Jesús Pérez ordena esos pedazos en 41 cajas, 45 círculos, 51 espacios, 45 hilos y 45 vacíos y el resultado, aunque puede parecer que añade complejidad, es tan redondo que uno no concibe un Ricardo sin todos ellos. No quiero decir con ello que sea un libro sencillo, quiero decir que no cambiaría uno ni una coma. El resultado no es solo bueno, es infinito. Sospecho que uno puede hacer muchas lecturas, la habitual, de principio a fin doy fe de que es una experiencia magnífica, pero sospecho que uno puede jugar a leer juntos los hilos, los vacíos o cualquiera de los pedazos que componen el recuerdo de Ricardo, y cuando termine probar otra experiencia diferente y, por supuesto, puede confiar en la suerte y abrir el libro por cualquier lugar al azar y encontrar frases tan extraordinarias como La memoria es un bosque de bombillas o asocio la palabra «hermano» al cauce de un río, a algo profundo y espacioso a la vez, algo cálido y verde o tal vez, si es especialmente afortunado hay palabras que llevan tu nombre atado a una cuerda. No sé si he leído alguna vez una imagen más hermosa del recuerdo.

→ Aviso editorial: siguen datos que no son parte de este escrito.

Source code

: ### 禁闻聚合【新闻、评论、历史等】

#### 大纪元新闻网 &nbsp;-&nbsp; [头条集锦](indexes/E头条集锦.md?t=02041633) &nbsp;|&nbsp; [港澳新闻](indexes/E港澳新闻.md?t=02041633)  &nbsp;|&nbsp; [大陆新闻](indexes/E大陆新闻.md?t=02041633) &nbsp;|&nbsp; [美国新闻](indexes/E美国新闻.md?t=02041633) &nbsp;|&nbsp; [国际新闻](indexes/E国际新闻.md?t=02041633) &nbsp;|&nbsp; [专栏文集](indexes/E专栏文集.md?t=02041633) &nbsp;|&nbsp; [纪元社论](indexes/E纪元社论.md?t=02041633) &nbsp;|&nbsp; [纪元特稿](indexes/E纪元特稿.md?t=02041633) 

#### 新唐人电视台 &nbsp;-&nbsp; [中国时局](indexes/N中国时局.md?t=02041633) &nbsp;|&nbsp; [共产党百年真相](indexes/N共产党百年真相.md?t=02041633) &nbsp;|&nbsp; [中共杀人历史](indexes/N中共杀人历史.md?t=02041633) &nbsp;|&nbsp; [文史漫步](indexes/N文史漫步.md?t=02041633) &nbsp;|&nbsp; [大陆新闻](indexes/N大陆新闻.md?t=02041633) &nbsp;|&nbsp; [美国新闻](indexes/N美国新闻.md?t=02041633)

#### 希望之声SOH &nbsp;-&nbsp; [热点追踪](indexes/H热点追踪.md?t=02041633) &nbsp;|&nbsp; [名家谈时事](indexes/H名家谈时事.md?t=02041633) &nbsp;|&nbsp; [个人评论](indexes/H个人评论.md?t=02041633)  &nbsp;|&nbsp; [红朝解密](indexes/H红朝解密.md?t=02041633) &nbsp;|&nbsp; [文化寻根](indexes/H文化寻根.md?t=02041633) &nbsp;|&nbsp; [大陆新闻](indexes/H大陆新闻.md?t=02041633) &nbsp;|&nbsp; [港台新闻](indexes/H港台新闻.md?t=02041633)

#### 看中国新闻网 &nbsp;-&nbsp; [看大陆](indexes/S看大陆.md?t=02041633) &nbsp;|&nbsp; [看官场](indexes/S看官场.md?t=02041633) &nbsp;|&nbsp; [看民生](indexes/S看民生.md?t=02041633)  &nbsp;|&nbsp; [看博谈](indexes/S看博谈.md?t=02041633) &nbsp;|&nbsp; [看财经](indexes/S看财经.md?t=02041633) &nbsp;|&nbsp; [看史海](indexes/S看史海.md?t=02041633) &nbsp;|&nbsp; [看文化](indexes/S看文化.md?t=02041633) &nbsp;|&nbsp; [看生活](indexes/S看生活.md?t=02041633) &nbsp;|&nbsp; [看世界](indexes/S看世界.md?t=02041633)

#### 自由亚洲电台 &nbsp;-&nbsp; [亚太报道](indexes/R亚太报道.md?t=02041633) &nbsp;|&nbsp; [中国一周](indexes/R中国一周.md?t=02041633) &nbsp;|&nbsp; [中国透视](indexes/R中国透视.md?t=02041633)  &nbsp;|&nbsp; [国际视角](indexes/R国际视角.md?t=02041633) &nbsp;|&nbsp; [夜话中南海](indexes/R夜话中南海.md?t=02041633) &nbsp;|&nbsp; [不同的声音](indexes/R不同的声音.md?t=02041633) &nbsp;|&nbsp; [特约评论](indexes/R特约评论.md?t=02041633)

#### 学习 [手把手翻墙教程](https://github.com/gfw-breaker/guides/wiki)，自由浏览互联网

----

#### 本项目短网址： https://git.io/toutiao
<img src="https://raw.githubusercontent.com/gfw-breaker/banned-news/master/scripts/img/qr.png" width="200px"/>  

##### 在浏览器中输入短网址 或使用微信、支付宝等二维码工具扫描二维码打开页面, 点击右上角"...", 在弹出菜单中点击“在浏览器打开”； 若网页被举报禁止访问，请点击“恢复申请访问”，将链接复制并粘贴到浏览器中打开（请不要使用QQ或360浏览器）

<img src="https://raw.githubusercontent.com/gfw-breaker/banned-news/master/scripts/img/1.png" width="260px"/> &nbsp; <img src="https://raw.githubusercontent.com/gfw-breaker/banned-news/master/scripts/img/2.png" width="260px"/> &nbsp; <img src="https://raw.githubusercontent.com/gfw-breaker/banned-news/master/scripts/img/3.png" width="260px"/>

Los pedazos son recuerdos de la familia, son los de a propia tierra, Villladiego, son los de otros que ni tan siquiera el conocieron, pero también son los del autor, los de un adulto de cincuenta años que recupera los ojos del niño de 6 años, 8 meses y 9 días que perdió a su hermano. Para quien pierde a su hermano no hay palabra, por cierto, pero también es Shojl porque el dolor es el mismo aunque cada cual lo viva como puede. Y es posible que la experiencia del niño sea la más complicada, todos los demás comprenden la pérdida, todos los demás tienen un sólido tesoro de recuerdos al que agarrarse, pero un niño pequeño a duras penas tiene suficientes experiencias compartidas con el ausente como para sentir un dolor propio, genuino, y deba acostumbrarse no solo a convivir con las sombras, sino a vivir su dolor a través del que imagina en los demás. A un niño de seis años es posible que le duela más la culpabilidad de no sentir el mismo dolor que presiente en los demás que la ausencia misma. Por eso su mirada es tan valiosa, porque recupera aquellas sensaciones, pero también nos muestra su evolución. El dolor primigenio y el maduro, el propio y el de los demás. Aun más de cuarenta años después se hace necesario hablar de aquello de lo que no se habla.
No sé cual de los muchos motivos por los que Ricardo me ha parecido un libro magnífico debería destacar para cerrar esta reseña, probablemente no deba hacerlo, probablemente un libro tan fragmentario, con tantas facetas, tan rico, infinito, solo se pueda mirar en conjunto. Si el subtítulo dice que todo viaje comienza en una voz, tengo claro que todo viaje literario que merezca la pena acaba en una emoción y uno tan brillante y conmovedor como este no es una excepción, al contrario, son tantas las emociones al cerrarlo que uno solo piensa en el momento en que volverá abrirlo.